Sufrin: We are anticipating an influx of patients in abortion supportive states, right? People traveling from out of state, and so that’s going to strain the system so much that it might be hard for an incarcerated individual to get on the schedule.

Lee: Her concern for incarcerated pregnant people after Roe doesn’t stop there. She’s afraid women will be more likely to face charges for a miscarriage behind bars, accused of aborting babies. And a women raped by someone from a facility’s staff and becomes pregnant, depending on where they live, they could be forced to keep that pregnancy.

Sufrin: If they are in a state where abortion is illegal, even in cases of rape, which some states have already enacted such laws, then they are forced to carry that pregnancy that state violence sanctioned pregnancy without access to abortion. It’s not clear, maybe would that be a situation where a prisoner jail might transport someone to another state? It’s not clear whether they would do that.

Lee: To Dr. Sufrin, the end of Roe is dangerous for anyone who can get pregnant, but especially for people behind bars.

Sufrin: And so, you then have people who are forced to carry unwanted pregnancies, or pregnancies that might pose a threat to their health and wellbeing, or pregnancies where the fetus’ health is affected.

They’re forced to carry these pregnancies in conditions that often have inadequate substandard access to prenatal care where they are forced, if they do give birth, they’re forced to give birth in conditions that really do not live up to the standards of dignity and humanity that we would hope for birthing people.

Winn: For women who are incarcerated, pregnant incarcerated I always say that the price we pay highly exceeds the crime and far exceeds the sentence.

Lee: Pamela Winn is an activist and founder of RestoreHER, an organization in Georgia that helps women recover from the trauma of incarceration, especially those who experience pregnancy while locked up.

Winn: My hope is for women who are incarcerated is to end prison birth.

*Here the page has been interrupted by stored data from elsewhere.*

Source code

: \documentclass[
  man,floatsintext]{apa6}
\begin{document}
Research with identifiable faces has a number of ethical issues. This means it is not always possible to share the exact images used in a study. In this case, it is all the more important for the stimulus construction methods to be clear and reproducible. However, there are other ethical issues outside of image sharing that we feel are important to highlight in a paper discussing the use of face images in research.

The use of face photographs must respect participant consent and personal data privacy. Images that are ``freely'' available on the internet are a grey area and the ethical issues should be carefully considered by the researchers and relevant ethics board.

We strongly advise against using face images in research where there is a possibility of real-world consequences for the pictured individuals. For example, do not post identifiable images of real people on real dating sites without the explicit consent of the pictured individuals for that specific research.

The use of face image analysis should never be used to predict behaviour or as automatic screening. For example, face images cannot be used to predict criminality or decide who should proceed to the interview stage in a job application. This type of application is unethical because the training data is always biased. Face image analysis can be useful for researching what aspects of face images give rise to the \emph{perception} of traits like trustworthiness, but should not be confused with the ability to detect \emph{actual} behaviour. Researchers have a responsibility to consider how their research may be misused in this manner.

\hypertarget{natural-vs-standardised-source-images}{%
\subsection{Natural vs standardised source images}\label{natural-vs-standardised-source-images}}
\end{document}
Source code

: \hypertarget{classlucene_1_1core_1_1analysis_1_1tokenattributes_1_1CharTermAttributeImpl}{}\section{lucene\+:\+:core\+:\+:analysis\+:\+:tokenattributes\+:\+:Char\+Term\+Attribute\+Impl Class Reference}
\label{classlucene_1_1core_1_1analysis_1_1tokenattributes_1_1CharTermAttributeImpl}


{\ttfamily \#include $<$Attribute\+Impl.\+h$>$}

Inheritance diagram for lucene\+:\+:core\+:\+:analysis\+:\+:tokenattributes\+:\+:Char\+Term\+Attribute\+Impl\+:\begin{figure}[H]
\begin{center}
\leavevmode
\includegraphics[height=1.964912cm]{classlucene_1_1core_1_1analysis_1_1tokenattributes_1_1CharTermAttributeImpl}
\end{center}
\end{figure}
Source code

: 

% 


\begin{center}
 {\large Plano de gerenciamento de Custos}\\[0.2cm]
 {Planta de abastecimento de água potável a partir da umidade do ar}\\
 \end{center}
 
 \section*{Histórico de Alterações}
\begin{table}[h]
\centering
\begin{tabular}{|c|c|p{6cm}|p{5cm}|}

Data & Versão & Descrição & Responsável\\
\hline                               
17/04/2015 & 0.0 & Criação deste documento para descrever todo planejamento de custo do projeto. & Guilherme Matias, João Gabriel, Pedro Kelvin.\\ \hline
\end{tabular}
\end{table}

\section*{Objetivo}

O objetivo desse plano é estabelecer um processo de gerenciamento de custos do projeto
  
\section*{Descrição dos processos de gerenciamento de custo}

Lee: And should they also as part of that have access to safe and healthy abortions?

Winn: Yes, if that’s their choice.

Lee: Pamela understands how crucial that choice is, and how terrible it is to be pregnant while behind bars, because she lived it. In 2009 Pamela was living in Atlanta, Georgia. She was the mother of two teenage boys, and she was working as a registered nurse, specializing in women’s health. She also had her own business for perinatal services, until she says poor business decisions lead to her being arrested for bank fraud.

Winn: I found out that I was pregnant when I got there on intake.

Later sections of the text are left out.